Search the records for the word "difference". Copy every line where it appears.

[Entries provided]
════

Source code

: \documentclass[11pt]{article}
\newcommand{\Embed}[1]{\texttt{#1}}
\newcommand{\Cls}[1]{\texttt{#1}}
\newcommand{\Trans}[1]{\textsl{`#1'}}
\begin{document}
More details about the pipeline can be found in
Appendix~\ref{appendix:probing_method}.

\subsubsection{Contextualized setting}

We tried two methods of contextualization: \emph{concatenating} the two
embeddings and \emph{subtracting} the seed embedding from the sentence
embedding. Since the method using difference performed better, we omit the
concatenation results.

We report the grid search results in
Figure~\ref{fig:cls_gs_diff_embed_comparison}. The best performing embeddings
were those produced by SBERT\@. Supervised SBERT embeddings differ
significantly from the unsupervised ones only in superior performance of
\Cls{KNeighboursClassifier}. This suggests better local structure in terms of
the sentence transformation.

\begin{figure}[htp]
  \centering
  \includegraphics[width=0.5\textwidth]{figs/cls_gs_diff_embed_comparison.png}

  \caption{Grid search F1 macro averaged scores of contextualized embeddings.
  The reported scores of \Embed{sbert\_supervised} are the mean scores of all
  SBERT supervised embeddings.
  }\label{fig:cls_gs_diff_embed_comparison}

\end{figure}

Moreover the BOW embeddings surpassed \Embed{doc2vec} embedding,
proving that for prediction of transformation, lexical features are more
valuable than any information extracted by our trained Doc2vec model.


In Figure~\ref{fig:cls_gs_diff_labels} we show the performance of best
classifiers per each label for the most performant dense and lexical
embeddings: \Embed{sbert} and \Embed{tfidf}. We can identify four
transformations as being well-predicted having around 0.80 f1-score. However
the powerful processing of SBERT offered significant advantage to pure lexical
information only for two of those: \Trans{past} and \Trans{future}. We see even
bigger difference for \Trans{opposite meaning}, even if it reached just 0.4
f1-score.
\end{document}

════

[Task result]
embedding. Since the method using difference performed better, we omit the
bigger difference for \Trans{opposite meaning}, even if it reached just 0.4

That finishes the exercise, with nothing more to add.